Lebih lanjut, Jokowi menekankan pentingnya konsolidasi internal partai hingga ke akar rumput. Ia mengajak seluruh kader untuk memperkuat jaringan partai hingga ke tingkat desa, bahkan hingga ke struktur terkecil seperti RT dan RW. Penguatan struktur partai yang kokoh dinilai sebagai fondasi krusial bagi keberlangsungan dan keberhasilan partai di masa depan.
“Dan yang ini bolak-balik saya sampaikan, bolak-balik saya sampaikan: perkuat, bangun struktur sampai ke kecamatan, sampai ke desa, sampai ke RT/RW,” tegas Jokowi, mengingatkan kembali pentingnya fondasi organisasi yang kuat.
Bahkan, Presiden Jokowi secara gamblang menyatakan kesanggupannya untuk kembali turun tangan dan menyusuri penjuru negeri demi membesarkan PSI, jika situasi memang menuntut demikian. Kesanggupan ini mencakup kunjungan ke berbagai tingkatan wilayah administratif di Indonesia.
“Kalau diperlukan saya harus datang, saya masih sanggup. Saya masih sanggup datang ke provinsi-provinsi. Semua provinsi saya masih sanggup. Datang ke kabupaten/kota saya masih sanggup. Saya masih sanggup. Kalau perlu sampai ke kecamatan, saya masih sanggup,” ungkap Jokowi, menunjukkan komitmen luar biasa. Ia menambahkan, “Kita ini kan punya 38 provinsi, 514 kabupaten/kota, dan kira-kira 7.000 kecamatan. Saya masih sanggup.”

Momen Emosional Kaesang Pangarep Tutup Rakernas PSI
Rakernas PSI 2026 di Makassar tidak hanya dipenuhi dengan pidato kenegaraan, tetapi juga diwarnai momen haru dan penuh semangat dari Ketua Umum PSI, Kaesang Pangarep. Saat menutup rangkaian acara, Kaesang tak kuasa menahan air mata, bahkan hingga kesulitan melanjutkan pidatonya.

“Cuma satu hal, cuma satu hal yang saya akan janjikan pada teman-teman semuanya, bahwa PSI akan menjadi partai yang sangat besar kemudian hari,” ujar Kaesang dengan suara bergetar di atas panggung, menunjukkan betapa besar harapannya untuk partai yang dipimpinnya.
Ia secara tulus meminta dukungan dan kerja sama dari seluruh elemen partai agar cita-cita besar PSI dapat terwujud. Pesan kuatnya kepada para kader adalah untuk terus saling membantu dan mengedepankan semangat gotong royong dalam setiap langkah perjuangan partai.
“Saya minta tolong kerja samanya, semuanya, untuk bisa bekerja keras membantu saling gotong royong supaya cita-cita kita bisa tercapai,” seru Kaesang, menekankan pentingnya kolaborasi.
Pernyataan Kaesang semakin menggugah semangat saat ia menggemakan kembali komitmen yang diucapkan Presiden Jokowi. Ia menegaskan kesiapannya untuk memberikan segalanya demi kemenangan PSI.
“Karena tadi saya melihat, ada yang mau kerja keras, ada yang mau mati-matian, ada yang mau habis-habisan; kalau saya, sebagai ketua umum, saya akan peras semua darah saya untuk memenangkan PSI!” serunya dengan penuh keyakinan.
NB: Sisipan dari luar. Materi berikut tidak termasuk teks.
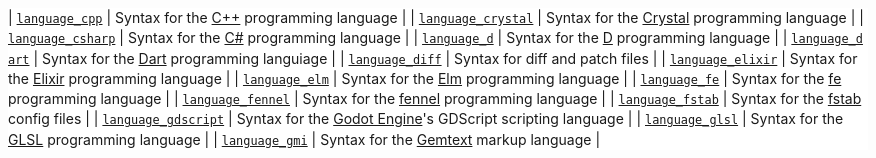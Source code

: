 | [`language_cpp`](plugins/language_cpp.lua?raw=1)                                                               | Syntax for the [C++](https://isocpp.org/) programming language                                                                                                                                                                                                                                  |
| [`language_crystal`](https://github.com/Tamnac/lite-xl-plugins)                                                | Syntax for the [Crystal](https://crystal-lang.org) programming language                                                                                                                                                                                                                         |
| [`language_csharp`](plugins/language_csharp.lua?raw=1)                                                         | Syntax for the [C#](http://csharp.net) programming language                                                                                                                                                                                                                                     |
| [`language_d`](plugins/language_d.lua?raw=1)                                                                   | Syntax for the [D](https://dlang.org/) programming language                                                                                                                                                                                                                                     |
| [`language_dart`](plugins/language_dart.lua?raw=1)                                                             | Syntax for the [Dart](https://dart.dev/) programming languiage                                                                                                                                                                                                                                  |
| [`language_diff`](plugins/language_diff.lua?raw=1)                                                             | Syntax for diff and patch files                                                                                                                                                                                                                                                                 |
| [`language_elixir`](plugins/language_elixir.lua?raw=1)                                                         | Syntax for the [Elixir](https://elixir-lang.org) programming language                                                                                                                                                                                                                           |
| [`language_elm`](plugins/language_elm.lua?raw=1)                                                               | Syntax for the [Elm](https://elm-lang.org) programming language                                                                                                                                                                                                                                 |
| [`language_fe`](plugins/language_fe.lua?raw=1)                                                                 | Syntax for the [fe](https://github.com/rxi/fe) programming language                                                                                                                                                                                                                             |
| [`language_fennel`](plugins/language_fennel.lua?raw=1)                                                         | Syntax for the [fennel](https://fennel-lang.org) programming language                                                                                                                                                                                                                           |
| [`language_fstab`](plugins/language_fstab.lua?raw=1)                                                           | Syntax for the [fstab](https://en.wikipedia.org/wiki/Fstab) config files                                                                                                                                                                                                                        |
| [`language_gdscript`](plugins/language_gdscript.lua?raw=1)                                                     | Syntax for the [Godot Engine](https://godotengine.org/)'s GDScript scripting language                                                                                                                                                                                                           |
| [`language_glsl`](plugins/language_glsl.lua?raw=1)                                                             | Syntax for the [GLSL](https://www.khronos.org/registry/OpenGL/specs/gl/) programming language                                                                                                                                                                                                   |
| [`language_gmi`](plugins/language_gmi.lua?raw=1)                                                               | Syntax for the [Gemtext](https://gemini.circumlunar.space/docs/gemtext.gmi) markup language                                                                                                                                                                                                     |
Kaesang menutup pidatonya dengan sebuah ajakan yang menggema, menatap masa depan dan Pemilu yang akan datang. “Mari kita menangkan Pemilu di 2029 nanti,” pungkasnya, meninggalkan kesan mendalam bagi seluruh hadirin dan menjadi penutup yang inspiratif bagi Rakernas PSI 2026.